On the way to the Feed-and-Seed, we passed a five acre family farm that has one of my favorites...Barbados Blackbelly Sheep. I'm not sure why I have such an affinity for this animal, but EVERY time I see them, I KNOW we'll be raising them if ever given a chance...the same way I know I want a Jersey cow and some chickens...I just know. Every time we've passed that way in the past, we've had to stifle the urge to just pull in and knock on a stranger's door and ask to see their sheep. In fact this was part of Jack's plan yesterday, but after we pulled onto the side of the road, I had an attack of shyness and insecurity and we had a conversation that went something like this:

Me: Are we really going to just drive up and go knock on their door?

Jack: Well, I know you really love those sheep. Don't you want to?

Me: Sure, I want to, but I wonder what they'd think of our just driving right up there and wanting to see their animals...after all, the sheep are in the back of the property this time.

Jack: Well, we don't HAVE to, I just thought you'd enjoy it. Y'know, like ask them questions.

Me: What kinds of questions? I'm not sure what questions I'd be asking at this point. But I'm sure I could think of some.

Jack: Well, I thought you had a lot of questions. Yeah, if you don't, we probably don't need to bother them.

Me: You mean it would seem weird to just stand there and say "hi, you don't know us, and we're not selling anything, but we were driving by and for her birthday, my wife would love to see your sheep"?

(this is when we both start laughing)

Jack: I just thought you'd love to see them.

Me: I would, I would, and I'm really glad you thought of it! I'm just worried this might be like the time we left a note with our phone number in it on the mailbox of the neighbor we don't know who lives a mile down from our house, telling her we love seeing her border collies always waiting for her at the gate every afternoon, and asking her if she got them from a breeder she could recommend to us. And then we never heard from her and noticed she was kind of freaked out for several days and had locked up her dogs??

Jack: (laughing)

Me: OK, I'm just feeling shy about approaching strangers and kind of barging in...

Jack: No problem.
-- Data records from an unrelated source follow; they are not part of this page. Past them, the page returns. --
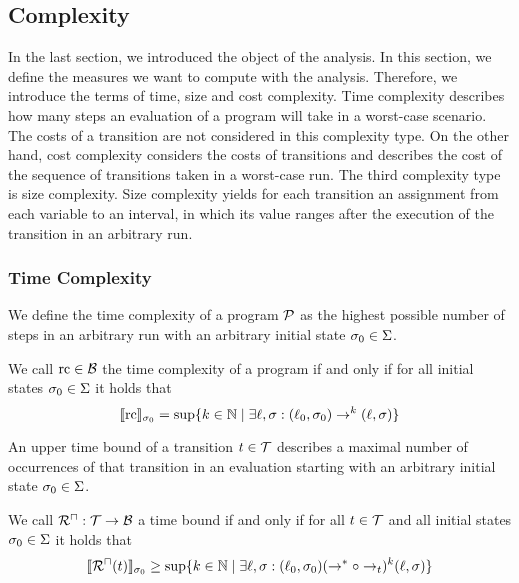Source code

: \subsection{Complexity}

In the last section, we introduced the object of the analysis.
In this section, we define the measures we want to compute with the analysis.
Therefore, we introduce the terms of time, size and cost complexity.
Time complexity describes how many steps an evaluation of a program will take in a worst-case scenario.
The costs of a transition are not considered in this complexity type.
On the other hand, cost complexity considers the costs of transitions and describes the cost of the sequence of transitions taken in a worst-case run.
The third complexity type is size complexity.
Size complexity yields for each transition an assignment from each variable to an interval, in which its value ranges after the execution of the transition in an arbitrary run.

\subsubsection{Time Complexity}

We define the time complexity of a program $\mathcal{P}$ as the highest possible number of steps in an arbitrary run with an arbitrary initial state $\sigma_0 \in \Sigma$.

\begin{definition}
  We call $\text{rc} \in \mathcal{B}$ the time complexity of a program if and only if for all initial states $\sigma_0 \in \Sigma$ it holds that
  \[ \llbracket \text{rc} \rrbracket_{\sigma_0} = \sup \lbrace  k \in \mathbb{N} \mid \exists \ell, \sigma: (\ell_0, \sigma_0) \rightarrow^k (\ell, \sigma)  \rbrace \]
\end{definition}

An upper time bound of a transition $t \in \mathcal{T}$ describes a maximal number of occurrences of that transition in an evaluation starting with an arbitrary initial state $\sigma_0 \in \Sigma$.

\begin{definition}
  We call ${\mathcal{R}^\sqcap}: \mathcal{T} \rightarrow \mathcal{B}$ a time bound if and only if for all $t \in \mathcal{T}$ and all initial states $\sigma_0 \in \Sigma$ it holds that
  \[ \llbracket {\mathcal{R}^\sqcap}(t) \rrbracket_{\sigma_0} \geq \sup \lbrace  k \in \mathbb{N} \mid \exists \ell, \sigma: (\ell_0, \sigma_0) (\rightarrow^* \circ \rightarrow_t)^k (\ell, \sigma)  \rbrace \]
\end{definition}

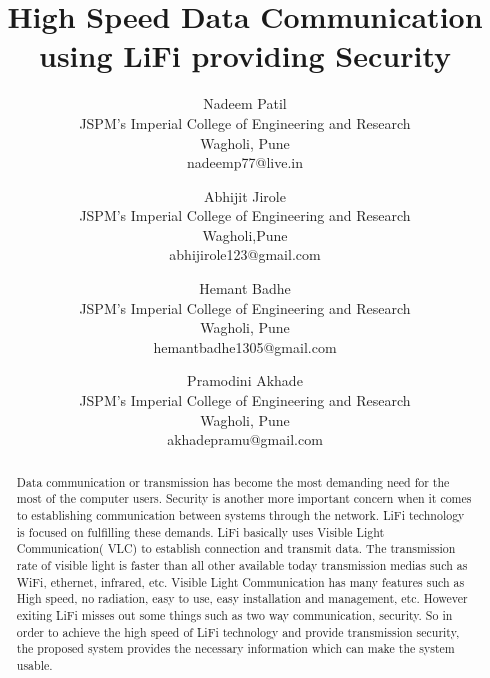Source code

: \documentclass{ijcaArticle}
\begin{document}
\title{High Speed Data Communication using LiFi providing Security} %

\author{ 
   \large Nadeem Patil \\[-3pt]
   \normalsize JSPM's Imperial College of Engineering and Research  \\[-3pt]
    \normalsize Wagholi, Pune \\[-3pt]
    \normalsize	nadeemp77@live.in \\[-3pt]
  \and
   \large Abhijit Jirole \\[-3pt]
   \normalsize JSPM's Imperial College of Engineering and Research  \\[-3pt]
    \normalsize Wagholi,Pune \\[-3pt]
    \normalsize	abhijirole123@gmail.com \\[-3pt]
\and
   \large Hemant Badhe \\[-3pt]
   \normalsize JSPM's Imperial College of Engineering and Research  \\[-3pt]
    \normalsize Wagholi, Pune \\[-3pt]
    \normalsize	hemantbadhe1305@gmail.com \\[-3pt]
    \and
   \large Pramodini Akhade \\[-3pt]
   \normalsize JSPM's Imperial College of Engineering and Research  \\[-3pt]
    \normalsize Wagholi, Pune \\[-3pt]
    \normalsize	akhadepramu@gmail.com \\[-3pt]
}


\maketitle



\begin{abstract} 
Data communication or transmission has become the most demanding need
for the most of the computer users. Security is another more important concern when it
comes to establishing communication between systems through the network. LiFi technology
is focused on fulfilling these demands. LiFi basically uses Visible Light Communication(
VLC) to establish connection and transmit data. The transmission rate of
visible light is faster than all other available today transmission medias such as WiFi,
ethernet, infrared, etc. Visible Light Communication has many features such as High
speed, no radiation, easy to use, easy installation and management, etc. However exiting
LiFi misses out some things such as two way communication, security. So in order to
achieve the high speed of LiFi technology and provide transmission security, the proposed
system provides the necessary information which can make the system usable.
\end{abstract}
\end{document}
I just thought you had questions

Me: Well. I could ask them how they deal with the parasites down here and if they have to worm their sheep a lot or if they are bred to be highly resistant? Like "Hi! It's my birthday and I wanted to ask you if your sheep are parasite-resistant and by the way can I go look at them?"

Both of us: (Looking at each other for a second)

Jack: We're weird.

Me: Yes. We're freaks. But you know, if we lived in the country we wouldn't be having this conversation. People in the country like talking about their animals. The "country" here is too near the city.

Jack: So we'll stop here another time, right?

Me: (laughing) Yes, I think that would be better...

Jack: Weirdo!

Me: Freak!


And then we see it.

You know the type, the little church on the side of the road with the marquee that has some weekly phrase or inspirational quip to catch the attention. This inverted V-roof one sat in a neatly-manicured little pastoral patch of ground flaked by a small blacktop parking lot.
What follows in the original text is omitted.